Sinéad Magill, Palladium Managing Partner
Sinéad Magill, Managing Partner at Palladium, draws on her career-long experience in international development to explore the future of the sector.
International development is constantly evolving. Having worked in development over 15 years, I’ve seen changes in donor priorities, in theories of development, in the discourse and the countries of focus. There are so many examples: the move away from direct budgetary support to more direct programming; the shift in focus away from increasingly stable and prosperous countries in the Balkans and Asia to an emphasis on protracted crisis; I could cite so many more. So, what is next? What is the future of development?

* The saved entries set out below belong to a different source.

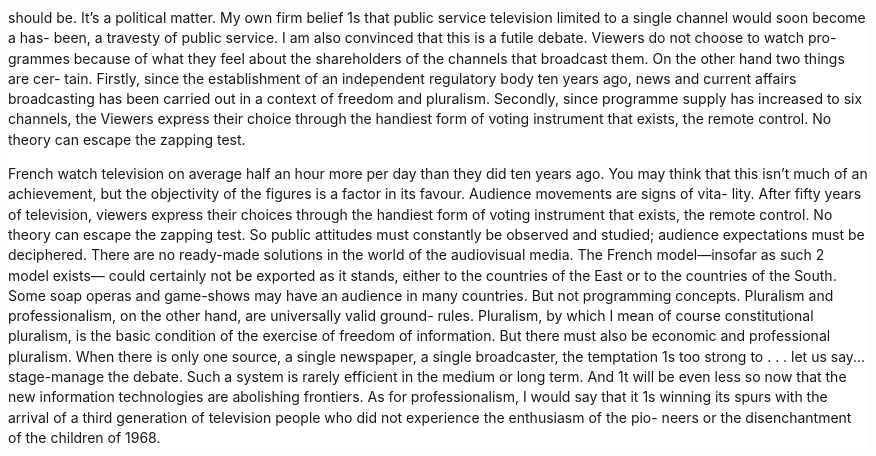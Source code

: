 should be. It’s a political matter. My own firm 
belief 1s that public service television limited 
to a single channel would soon become a has- 
been, a travesty of public service. 
I am also convinced that this is a futile 
debate. Viewers do not choose to watch pro- 
grammes because of what they feel about the 
shareholders of the channels that broadcast 
them. 
On the other hand two things are cer- 
tain. Firstly, since the establishment of an 
independent regulatory body ten years ago, 
news and current affairs broadcasting has 
been carried out in a context of freedom and 
pluralism. Secondly, since programme 
supply has increased to six channels, the 
Viewers express their choice 
through the handiest form of 
voting instrument that exists, 
the remote control. No theory 
can escape the zapping test. 
  
French watch television on average half an 
hour more per day than they did ten years 
ago. You may think that this isn’t much of 
an achievement, but the objectivity of the 
figures is a factor in its favour. 
Audience movements are signs of vita- 
lity. After fifty years of television, viewers 
express their choices through the handiest 
form of voting instrument that exists, the 
remote control. No theory can escape the 
zapping test. 
So public attitudes must constantly be 
observed and studied; audience expectations 
must be deciphered. 
There are no ready-made solutions in the 
world of the audiovisual media. The French 
model—insofar as such 2 model exists— 
could certainly not be exported as it stands, 
either to the countries of the East or to the 
countries of the South. Some soap operas and 
game-shows may have an audience in many 
countries. But not programming concepts. 
Pluralism and professionalism, on the 
other hand, are universally valid ground- 
rules. Pluralism, by which I mean of course 
constitutional pluralism, is the basic condition 
of the exercise of freedom of information. But 
there must also be economic and professional 
pluralism. When there is only one source, a 
single newspaper, a single broadcaster, the 
temptation 1s too strong to . . . let us say... 
stage-manage the debate. Such a system is 
rarely efficient in the medium or long term. 
And 1t will be even less so now that the new 
information technologies are abolishing 
frontiers. 
As for professionalism, I would say that 
it 1s winning its spurs with the arrival of a 
third generation of television people who did 
not experience the enthusiasm of the pio- 
neers or the disenchantment of the children 
of 1968. 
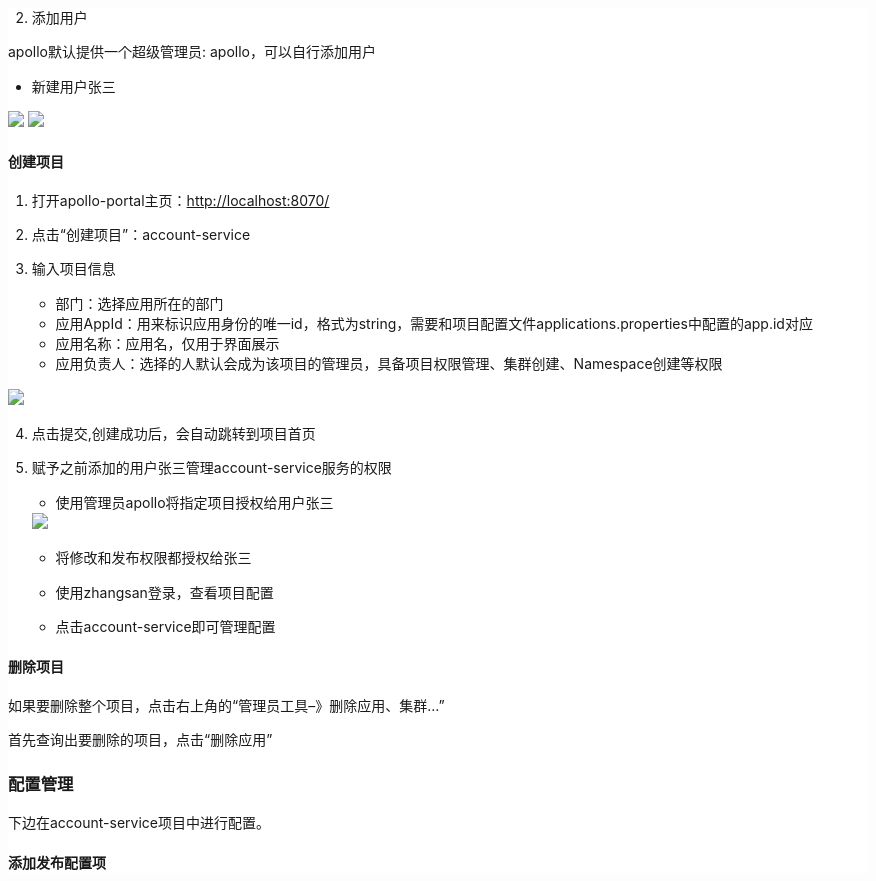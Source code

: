
2. 添加用户

apollo默认提供一个超级管理员: apollo，可以自行添加用户

*   新建用户张三

<img src="https://cdn.jsdelivr.net/gh/youthlql/lql_img_003/Apollo/Simple_Introduction/0024.png"/>



<img src="https://cdn.jsdelivr.net/gh/youthlql/lql_img_003/Apollo/Simple_Introduction/0025.png" />

#### 创建项目

1.  打开apollo-portal主页：[http://localhost:8070/](http://localhost:8070/)
  
2.  点击“创建项目”：account-service
  



3.  输入项目信息
  
    *   部门：选择应用所在的部门
    *   应用AppId：用来标识应用身份的唯一id，格式为string，需要和项目配置文件applications.properties中配置的app.id对应
    *   应用名称：应用名，仅用于界面展示
    *   应用负责人：选择的人默认会成为该项目的管理员，具备项目权限管理、集群创建、Namespace创建等权限

<img src="https://cdn.jsdelivr.net/gh/youthlql/lql_img_003/Apollo/Simple_Introduction/0026.png" />

4. 点击提交,创建成功后，会自动跳转到项目首页



1.  赋予之前添加的用户张三管理account-service服务的权限
  
    *   使用管理员apollo将指定项目授权给用户张三
    
    <img src="https://cdn.jsdelivr.net/gh/youthlql/lql_img_003/Apollo/Simple_Introduction/0027.png"/>
    
    *   将修改和发布权限都授权给张三
    
    *   使用zhangsan登录，查看项目配置
    
    *   点击account-service即可管理配置



#### 删除项目

如果要删除整个项目，点击右上角的“管理员工具–》删除应用、集群…”

首先查询出要删除的项目，点击“删除应用”





### 配置管理

下边在account-service项目中进行配置。

#### 添加发布配置项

Here are the three things I predict:
1. Traditional donor roles will change
Traditional government donors – such as the UK’s Department for International Development (DFID) and USAID – will still run the show as far as policy is concerned. However, new actors, including private foundations and businesses, will increasingly tackle development problems.
I think this is a very good thing, not least because of the need for additional sources of funding and partnership. The money required to meet the UN’s Sustainable Development Goals (SDGs) is USD 2.5 trillion for the next 15 years. Traditional donors simply can’t meet this goal alone. Luckily, donors such as DFID are very aware of the need to leverage investment for development from the private sector and are actively supporting this change.
There will always be a role for governments and donors when it comes to funding development, as not all support that's needed is commercially viable. Donors will also play a coordinating role, providing a common language so that the world of traditional development and new entrants can more easily work together towards a common agenda.
2. Aid recipients will increasingly design solutions to problems they define
When I visit our projects, I’m struck by the change in the way local teams and the recipients of aid are now involved in development. Ten years ago programs were implemented largely by “international experts.” Now, programs are run by talented and empowered national staff. In our Nigerian offices of about 300 employees, only five are international.
In the same way, project beneficiaries are no longer passive recipients of grant funds or of projects implemented ‘for them.’ Rather, they’re empowered groups approaching us with their definition of the challenge and their ideas on how to address it. The support we provide is to unlock their potential and set them up for enduring success beyond the life of an individual program.
This trend will continue, and I’m proud of the deeper, more sustainable impact we’ll see as a result of this new face of development.
3. The Positive Impact of aid will be more difficult to demonstrate
It will be realistic for new actors – investors and companies – to work on issues like promoting entrepreneurship and service delivery. But what about the most acute challenges: populations suffering from chronic poverty, instability, and climate change? I simply can’t see investors flocking to the Sahel, for example. But the traditional donors still are.
The challenge is that impact is more difficult to demonstrate when addressing problems that are complex and take generations to help advance. In an increasingly politicized aid sector, international donors are not in a comfortable place. In the United Kingdom for example, aid sceptics emboldened by Brexit are more likely to challenge aid funding if we can’t demonstrate hard progress on short timelines.
The legitimacy of the government funded donors is dependent on the support of the public and of politicians. The key challenge facing us as a community is how we communicate the world’s development needs, build the moral and business case for responding, and demonstrate that aid works. If we don’t crack that nut, our license to operate will be removed and the impact we’re delivering will prove more elusive than ever.
As Managing Partner for Europe, Middle East and Africa, Sinéad leads Palladium's donor funded business including delivery of the UK Governments Humanitarian and Stabilisation Operations programme. Sinéad has over 15 years' experience leading governance, security and justice programmes. She played a key role in the DFID programming in Iraq and subsequently delivered programmes in Afghanistan, Palestine, Uganda and Syria, during which time she founded one of the UK's leading stabilisation and recovery teams. A strong advocate for working parents and women, Sinéad was featured in Management Today's 35 Under 35 and won the Women of the Future Business Award. She has a BA Hons from Trinity College Dublin and a Master's in International Development from the London School of Economics.